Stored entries

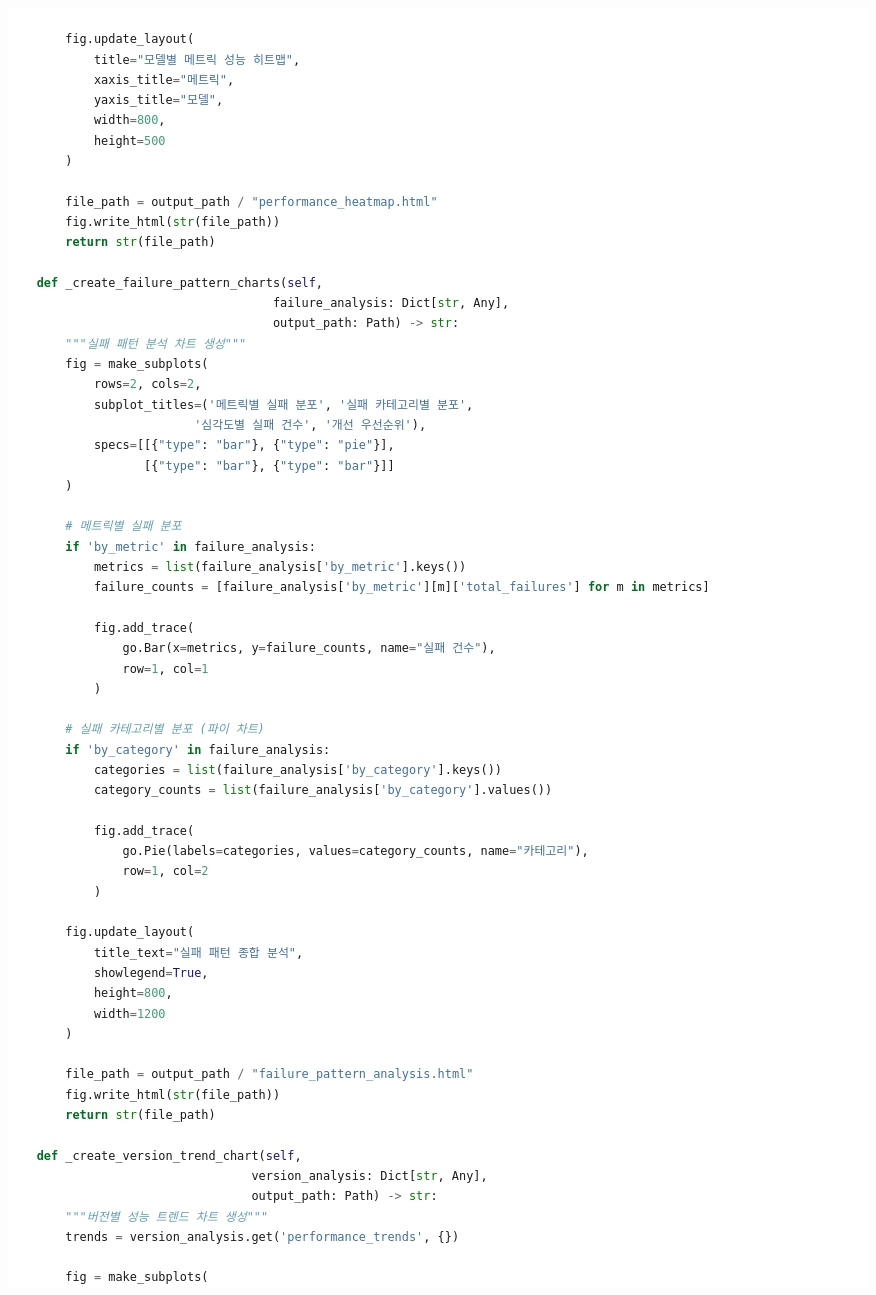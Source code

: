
 ```python
        
        fig.update_layout(
            title="모델별 메트릭 성능 히트맵",
            xaxis_title="메트릭",
            yaxis_title="모델",
            width=800,
            height=500
        )
        
        file_path = output_path / "performance_heatmap.html"
        fig.write_html(str(file_path))
        return str(file_path)
    
    def _create_failure_pattern_charts(self, 
                                     failure_analysis: Dict[str, Any],
                                     output_path: Path) -> str:
        """실패 패턴 분석 차트 생성"""
        fig = make_subplots(
            rows=2, cols=2,
            subplot_titles=('메트릭별 실패 분포', '실패 카테고리별 분포', 
                          '심각도별 실패 건수', '개선 우선순위'),
            specs=[[{"type": "bar"}, {"type": "pie"}],
                   [{"type": "bar"}, {"type": "bar"}]]
        )
        
        # 메트릭별 실패 분포
        if 'by_metric' in failure_analysis:
            metrics = list(failure_analysis['by_metric'].keys())
            failure_counts = [failure_analysis['by_metric'][m]['total_failures'] for m in metrics]
            
            fig.add_trace(
                go.Bar(x=metrics, y=failure_counts, name="실패 건수"),
                row=1, col=1
            )
        
        # 실패 카테고리별 분포 (파이 차트)
        if 'by_category' in failure_analysis:
            categories = list(failure_analysis['by_category'].keys())
            category_counts = list(failure_analysis['by_category'].values())
            
            fig.add_trace(
                go.Pie(labels=categories, values=category_counts, name="카테고리"),
                row=1, col=2
            )
        
        fig.update_layout(
            title_text="실패 패턴 종합 분석",
            showlegend=True,
            height=800,
            width=1200
        )
        
        file_path = output_path / "failure_pattern_analysis.html"
        fig.write_html(str(file_path))
        return str(file_path)
    
    def _create_version_trend_chart(self, 
                                  version_analysis: Dict[str, Any],
                                  output_path: Path) -> str:
        """버전별 성능 트렌드 차트 생성"""
        trends = version_analysis.get('performance_trends', {})
        
        fig = make_subplots(
```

● PROBLEM TO WORK ON
Leave the images out and give the rest of the data again exactly.

● WRITTEN SOLUTION
Source code

:
 ```python
        
        fig.update_layout(
            title="모델별 메트릭 성능 히트맵",
            xaxis_title="메트릭",
            yaxis_title="모델",
            width=800,
            height=500
        )
        
        file_path = output_path / "performance_heatmap.html"
        fig.write_html(str(file_path))
        return str(file_path)
    
    def _create_failure_pattern_charts(self, 
                                     failure_analysis: Dict[str, Any],
                                     output_path: Path) -> str:
        """실패 패턴 분석 차트 생성"""
        fig = make_subplots(
            rows=2, cols=2,
            subplot_titles=('메트릭별 실패 분포', '실패 카테고리별 분포', 
                          '심각도별 실패 건수', '개선 우선순위'),
            specs=[[{"type": "bar"}, {"type": "pie"}],
                   [{"type": "bar"}, {"type": "bar"}]]
        )
        
        # 메트릭별 실패 분포
        if 'by_metric' in failure_analysis:
            metrics = list(failure_analysis['by_metric'].keys())
            failure_counts = [failure_analysis['by_metric'][m]['total_failures'] for m in metrics]
            
            fig.add_trace(
                go.Bar(x=metrics, y=failure_counts, name="실패 건수"),
                row=1, col=1
            )
        
        # 실패 카테고리별 분포 (파이 차트)
        if 'by_category' in failure_analysis:
            categories = list(failure_analysis['by_category'].keys())
            category_counts = list(failure_analysis['by_category'].values())
            
            fig.add_trace(
                go.Pie(labels=categories, values=category_counts, name="카테고리"),
                row=1, col=2
            )
        
        fig.update_layout(
            title_text="실패 패턴 종합 분석",
            showlegend=True,
            height=800,
            width=1200
        )
        
        file_path = output_path / "failure_pattern_analysis.html"
        fig.write_html(str(file_path))
        return str(file_path)
    
    def _create_version_trend_chart(self, 
                                  version_analysis: Dict[str, Any],
                                  output_path: Path) -> str:
        """버전별 성능 트렌드 차트 생성"""
        trends = version_analysis.get('performance_trends', {})
        
        fig = make_subplots(
```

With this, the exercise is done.